[Plain-text document sources]
* * *

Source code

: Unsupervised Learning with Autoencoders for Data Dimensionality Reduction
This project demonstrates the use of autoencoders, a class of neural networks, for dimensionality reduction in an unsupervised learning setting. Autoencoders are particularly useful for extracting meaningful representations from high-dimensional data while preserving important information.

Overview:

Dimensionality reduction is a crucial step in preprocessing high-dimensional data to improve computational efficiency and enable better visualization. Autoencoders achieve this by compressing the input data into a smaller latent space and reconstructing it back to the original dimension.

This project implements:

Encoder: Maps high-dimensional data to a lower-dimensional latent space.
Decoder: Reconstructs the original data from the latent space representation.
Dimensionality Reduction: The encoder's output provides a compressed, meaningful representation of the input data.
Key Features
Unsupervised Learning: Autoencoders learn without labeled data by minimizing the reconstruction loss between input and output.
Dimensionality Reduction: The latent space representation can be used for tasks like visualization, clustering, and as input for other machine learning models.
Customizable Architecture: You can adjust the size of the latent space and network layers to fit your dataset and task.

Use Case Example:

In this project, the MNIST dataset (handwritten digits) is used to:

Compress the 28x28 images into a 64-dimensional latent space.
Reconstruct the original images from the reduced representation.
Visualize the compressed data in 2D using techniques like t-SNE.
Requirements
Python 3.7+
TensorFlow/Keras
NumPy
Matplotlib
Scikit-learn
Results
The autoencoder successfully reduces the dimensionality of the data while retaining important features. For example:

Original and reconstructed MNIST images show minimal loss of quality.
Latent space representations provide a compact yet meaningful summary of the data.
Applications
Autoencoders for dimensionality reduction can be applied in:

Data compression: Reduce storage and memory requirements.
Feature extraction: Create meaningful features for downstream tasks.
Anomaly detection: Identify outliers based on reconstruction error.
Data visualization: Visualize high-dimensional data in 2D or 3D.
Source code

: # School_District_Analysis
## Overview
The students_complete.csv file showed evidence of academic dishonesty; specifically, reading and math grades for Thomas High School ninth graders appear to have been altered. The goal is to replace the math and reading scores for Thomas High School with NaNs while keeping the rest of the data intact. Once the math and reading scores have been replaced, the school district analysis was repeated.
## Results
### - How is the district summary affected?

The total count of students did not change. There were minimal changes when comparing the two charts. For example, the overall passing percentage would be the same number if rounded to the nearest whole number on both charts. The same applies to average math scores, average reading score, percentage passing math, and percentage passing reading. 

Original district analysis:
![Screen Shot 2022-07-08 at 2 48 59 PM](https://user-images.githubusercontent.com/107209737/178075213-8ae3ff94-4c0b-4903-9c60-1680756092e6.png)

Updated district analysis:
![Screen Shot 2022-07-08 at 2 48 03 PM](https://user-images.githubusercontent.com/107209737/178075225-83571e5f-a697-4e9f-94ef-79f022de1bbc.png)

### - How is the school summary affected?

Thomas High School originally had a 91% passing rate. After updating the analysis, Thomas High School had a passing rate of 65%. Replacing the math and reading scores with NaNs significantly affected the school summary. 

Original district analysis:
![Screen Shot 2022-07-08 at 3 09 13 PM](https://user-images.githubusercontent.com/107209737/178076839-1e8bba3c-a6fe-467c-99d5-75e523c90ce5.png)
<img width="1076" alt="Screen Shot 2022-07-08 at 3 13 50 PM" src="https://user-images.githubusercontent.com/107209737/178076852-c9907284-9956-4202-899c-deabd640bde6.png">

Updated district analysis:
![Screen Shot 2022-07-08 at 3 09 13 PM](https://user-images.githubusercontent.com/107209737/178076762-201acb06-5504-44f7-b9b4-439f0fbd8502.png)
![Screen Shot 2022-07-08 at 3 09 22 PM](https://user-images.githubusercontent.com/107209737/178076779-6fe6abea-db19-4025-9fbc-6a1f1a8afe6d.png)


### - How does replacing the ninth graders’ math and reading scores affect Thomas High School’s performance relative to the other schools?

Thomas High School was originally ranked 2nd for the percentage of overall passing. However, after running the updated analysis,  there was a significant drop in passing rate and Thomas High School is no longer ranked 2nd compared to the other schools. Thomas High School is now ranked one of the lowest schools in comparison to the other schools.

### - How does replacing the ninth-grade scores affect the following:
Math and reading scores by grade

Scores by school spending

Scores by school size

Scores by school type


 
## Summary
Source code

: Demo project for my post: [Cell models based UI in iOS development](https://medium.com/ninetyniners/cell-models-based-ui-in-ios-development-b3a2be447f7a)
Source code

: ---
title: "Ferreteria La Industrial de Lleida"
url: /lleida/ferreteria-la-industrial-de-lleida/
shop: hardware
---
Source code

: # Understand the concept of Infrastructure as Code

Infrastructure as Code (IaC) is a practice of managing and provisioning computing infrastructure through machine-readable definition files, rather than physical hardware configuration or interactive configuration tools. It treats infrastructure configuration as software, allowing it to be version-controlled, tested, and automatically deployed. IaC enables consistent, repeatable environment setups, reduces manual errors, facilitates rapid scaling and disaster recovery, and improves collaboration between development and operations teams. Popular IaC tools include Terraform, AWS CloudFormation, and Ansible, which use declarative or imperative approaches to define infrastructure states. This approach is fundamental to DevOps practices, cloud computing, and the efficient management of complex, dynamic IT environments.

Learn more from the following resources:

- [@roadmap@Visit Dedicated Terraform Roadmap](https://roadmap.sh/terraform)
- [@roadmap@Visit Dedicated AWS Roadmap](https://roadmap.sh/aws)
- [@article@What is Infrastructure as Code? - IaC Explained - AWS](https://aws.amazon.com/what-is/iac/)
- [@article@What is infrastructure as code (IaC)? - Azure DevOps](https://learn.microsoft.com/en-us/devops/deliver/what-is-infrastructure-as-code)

* * *

§ **EXERCISE BRIEF**: Restate the full data above, keeping each word intact.

§ **PROBLEM SOLUTION**:
Source code

: Unsupervised Learning with Autoencoders for Data Dimensionality Reduction
This project demonstrates the use of autoencoders, a class of neural networks, for dimensionality reduction in an unsupervised learning setting. Autoencoders are particularly useful for extracting meaningful representations from high-dimensional data while preserving important information.

Overview:

Dimensionality reduction is a crucial step in preprocessing high-dimensional data to improve computational efficiency and enable better visualization. Autoencoders achieve this by compressing the input data into a smaller latent space and reconstructing it back to the original dimension.

This project implements:

Encoder: Maps high-dimensional data to a lower-dimensional latent space.
Decoder: Reconstructs the original data from the latent space representation.
Dimensionality Reduction: The encoder's output provides a compressed, meaningful representation of the input data.
Key Features
Unsupervised Learning: Autoencoders learn without labeled data by minimizing the reconstruction loss between input and output.
Dimensionality Reduction: The latent space representation can be used for tasks like visualization, clustering, and as input for other machine learning models.
Customizable Architecture: You can adjust the size of the latent space and network layers to fit your dataset and task.

Use Case Example:

In this project, the MNIST dataset (handwritten digits) is used to:

Compress the 28x28 images into a 64-dimensional latent space.
Reconstruct the original images from the reduced representation.
Visualize the compressed data in 2D using techniques like t-SNE.
Requirements
Python 3.7+
TensorFlow/Keras
NumPy
Matplotlib
Scikit-learn
Results
The autoencoder successfully reduces the dimensionality of the data while retaining important features. For example:

Original and reconstructed MNIST images show minimal loss of quality.
Latent space representations provide a compact yet meaningful summary of the data.
Applications
Autoencoders for dimensionality reduction can be applied in:

Data compression: Reduce storage and memory requirements.
Feature extraction: Create meaningful features for downstream tasks.
Anomaly detection: Identify outliers based on reconstruction error.
Data visualization: Visualize high-dimensional data in 2D or 3D.
Source code

: # School_District_Analysis
## Overview
The students_complete.csv file showed evidence of academic dishonesty; specifically, reading and math grades for Thomas High School ninth graders appear to have been altered. The goal is to replace the math and reading scores for Thomas High School with NaNs while keeping the rest of the data intact. Once the math and reading scores have been replaced, the school district analysis was repeated.
## Results
### - How is the district summary affected?

The total count of students did not change. There were minimal changes when comparing the two charts. For example, the overall passing percentage would be the same number if rounded to the nearest whole number on both charts. The same applies to average math scores, average reading score, percentage passing math, and percentage passing reading. 

Original district analysis:
![Screen Shot 2022-07-08 at 2 48 59 PM](https://user-images.githubusercontent.com/107209737/178075213-8ae3ff94-4c0b-4903-9c60-1680756092e6.png)

Updated district analysis:
![Screen Shot 2022-07-08 at 2 48 03 PM](https://user-images.githubusercontent.com/107209737/178075225-83571e5f-a697-4e9f-94ef-79f022de1bbc.png)

### - How is the school summary affected?

Thomas High School originally had a 91% passing rate. After updating the analysis, Thomas High School had a passing rate of 65%. Replacing the math and reading scores with NaNs significantly affected the school summary. 

Original district analysis:
![Screen Shot 2022-07-08 at 3 09 13 PM](https://user-images.githubusercontent.com/107209737/178076839-1e8bba3c-a6fe-467c-99d5-75e523c90ce5.png)
<img width="1076" alt="Screen Shot 2022-07-08 at 3 13 50 PM" src="https://user-images.githubusercontent.com/107209737/178076852-c9907284-9956-4202-899c-deabd640bde6.png">

Updated district analysis:
![Screen Shot 2022-07-08 at 3 09 13 PM](https://user-images.githubusercontent.com/107209737/178076762-201acb06-5504-44f7-b9b4-439f0fbd8502.png)
![Screen Shot 2022-07-08 at 3 09 22 PM](https://user-images.githubusercontent.com/107209737/178076779-6fe6abea-db19-4025-9fbc-6a1f1a8afe6d.png)


### - How does replacing the ninth graders’ math and reading scores affect Thomas High School’s performance relative to the other schools?

Thomas High School was originally ranked 2nd for the percentage of overall passing. However, after running the updated analysis,  there was a significant drop in passing rate and Thomas High School is no longer ranked 2nd compared to the other schools. Thomas High School is now ranked one of the lowest schools in comparison to the other schools.

### - How does replacing the ninth-grade scores affect the following:
Math and reading scores by grade

Scores by school spending

Scores by school size

Scores by school type


 
## Summary
Source code

: Demo project for my post: [Cell models based UI in iOS development](https://medium.com/ninetyniners/cell-models-based-ui-in-ios-development-b3a2be447f7a)
Source code

: ---
title: "Ferreteria La Industrial de Lleida"
url: /lleida/ferreteria-la-industrial-de-lleida/
shop: hardware
---
Source code

: # Understand the concept of Infrastructure as Code

Infrastructure as Code (IaC) is a practice of managing and provisioning computing infrastructure through machine-readable definition files, rather than physical hardware configuration or interactive configuration tools. It treats infrastructure configuration as software, allowing it to be version-controlled, tested, and automatically deployed. IaC enables consistent, repeatable environment setups, reduces manual errors, facilitates rapid scaling and disaster recovery, and improves collaboration between development and operations teams. Popular IaC tools include Terraform, AWS CloudFormation, and Ansible, which use declarative or imperative approaches to define infrastructure states. This approach is fundamental to DevOps practices, cloud computing, and the efficient management of complex, dynamic IT environments.

Learn more from the following resources:

- [@roadmap@Visit Dedicated Terraform Roadmap](https://roadmap.sh/terraform)
- [@roadmap@Visit Dedicated AWS Roadmap](https://roadmap.sh/aws)
- [@article@What is Infrastructure as Code? - IaC Explained - AWS](https://aws.amazon.com/what-is/iac/)
- [@article@What is infrastructure as code (IaC)? - Azure DevOps](https://learn.microsoft.com/en-us/devops/deliver/what-is-infrastructure-as-code)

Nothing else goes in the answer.